If you change field types or other things in schema.xml, you need to
reindex all your data. (You can add brand new fields or types without
having to re-index, but most other changes will require a re-index).
Could that be it?
PeterKerk wrote:
LOL, very clever indeed ;)
The thing is: when I select the amount of records matching the theme 'Hotel
en Restaurant' in my db, I end up with 321 records. So that is correct. I
dont know where the 370 is coming from.
Now when I change the query to this: &fq=themes_raw:Hotel en Restaurant
I end up with 110 records...(another number even :s)
What I did notice, is that this only happens on multi-word facets "Hotel en
Restaurant" being a 3 word facet. The facets work correct on a facet named
"Cafe", so I suspect it has something to do with the tokenization.
As you can see, I'm using "text" and "string".
For compleness Im posting definition of those in my schema.xml as well:
<fieldType name="text" class="solr.TextField"
positionIncrementGap="100">
<analyzer type="index">
<tokenizer class="solr.WhitespaceTokenizerFactory"/>
<!-- in this example, we will only use synonyms at query time
<filter class="solr.SynonymFilterFactory"
synonyms="index_synonyms.txt" ignoreCase="true" expand="false"/>
-->
<filter class="solr.StopFilterFactory" ignoreCase="true"
words="stopwords_dutch.txt"/>
<filter class="solr.WordDelimiterFilterFactory"
generateWordParts="1" generateNumberParts="1" catenateWords="1"
catenateNumbers="1" catenateAll="0" splitOnCaseChange="1"/>
<filter class="solr.LowerCaseFilterFactory"/>
<filter class="solr.EnglishPorterFilterFactory"
protected="protwords.txt"/>
<filter class="solr.RemoveDuplicatesTokenFilterFactory"/>
</analyzer>
<analyzer type="query">
<tokenizer class="solr.WhitespaceTokenizerFactory"/>
<filter class="solr.SynonymFilterFactory" synonyms="synonyms.txt"

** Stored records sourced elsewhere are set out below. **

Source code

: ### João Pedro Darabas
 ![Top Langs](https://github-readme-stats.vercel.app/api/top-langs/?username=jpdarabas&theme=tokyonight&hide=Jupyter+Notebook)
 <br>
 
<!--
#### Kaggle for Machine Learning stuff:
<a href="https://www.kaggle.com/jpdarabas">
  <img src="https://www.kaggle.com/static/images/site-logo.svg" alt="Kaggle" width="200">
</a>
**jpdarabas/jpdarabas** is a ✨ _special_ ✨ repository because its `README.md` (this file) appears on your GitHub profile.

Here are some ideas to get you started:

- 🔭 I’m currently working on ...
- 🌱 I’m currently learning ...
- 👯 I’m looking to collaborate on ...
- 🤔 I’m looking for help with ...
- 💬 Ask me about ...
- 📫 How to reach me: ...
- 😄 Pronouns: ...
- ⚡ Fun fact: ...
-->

ignoreCase="true" expand="true"/>
<filter class="solr.StopFilterFactory" ignoreCase="true"
words="stopwords_dutch.txt"/>
<filter class="solr.WordDelimiterFilterFactory"

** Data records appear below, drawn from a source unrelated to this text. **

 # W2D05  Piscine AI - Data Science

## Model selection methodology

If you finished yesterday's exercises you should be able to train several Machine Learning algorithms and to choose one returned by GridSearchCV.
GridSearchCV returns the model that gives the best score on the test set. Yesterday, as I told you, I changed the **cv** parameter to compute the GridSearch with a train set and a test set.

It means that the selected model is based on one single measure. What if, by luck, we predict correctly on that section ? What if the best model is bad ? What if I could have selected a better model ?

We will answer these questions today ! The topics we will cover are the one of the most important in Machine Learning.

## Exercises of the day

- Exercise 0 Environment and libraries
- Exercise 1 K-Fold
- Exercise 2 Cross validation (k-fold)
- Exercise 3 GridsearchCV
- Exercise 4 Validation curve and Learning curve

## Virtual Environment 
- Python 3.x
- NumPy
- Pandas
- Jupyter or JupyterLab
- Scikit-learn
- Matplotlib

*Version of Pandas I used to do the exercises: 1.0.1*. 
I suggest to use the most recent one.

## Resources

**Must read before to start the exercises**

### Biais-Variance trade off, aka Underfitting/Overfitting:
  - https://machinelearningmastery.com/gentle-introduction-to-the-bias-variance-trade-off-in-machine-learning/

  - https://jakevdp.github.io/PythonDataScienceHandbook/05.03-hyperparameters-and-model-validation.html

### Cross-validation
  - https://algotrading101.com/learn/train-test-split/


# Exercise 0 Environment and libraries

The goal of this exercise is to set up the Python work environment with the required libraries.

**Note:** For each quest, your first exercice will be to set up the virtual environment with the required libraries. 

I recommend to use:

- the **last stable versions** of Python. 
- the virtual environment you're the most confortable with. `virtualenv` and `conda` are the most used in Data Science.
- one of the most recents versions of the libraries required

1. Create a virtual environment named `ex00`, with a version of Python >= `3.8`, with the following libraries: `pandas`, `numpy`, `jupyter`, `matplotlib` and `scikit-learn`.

generateWordParts="1" generateNumberParts="1" catenateWords="0"
catenateNumbers="0" catenateAll="0" splitOnCaseChange="1"/>
<filter class="solr.LowerCaseFilterFactory"/>
<filter class="solr.EnglishPorterFilterFactory"
protected="protwords.txt"/>
<filter class="solr.RemoveDuplicatesTokenFilterFactory"/>
</analyzer>
</fieldType>
<fieldType name="string" class="solr.StrField" sortMissingLast="true"
omitNorms="true" />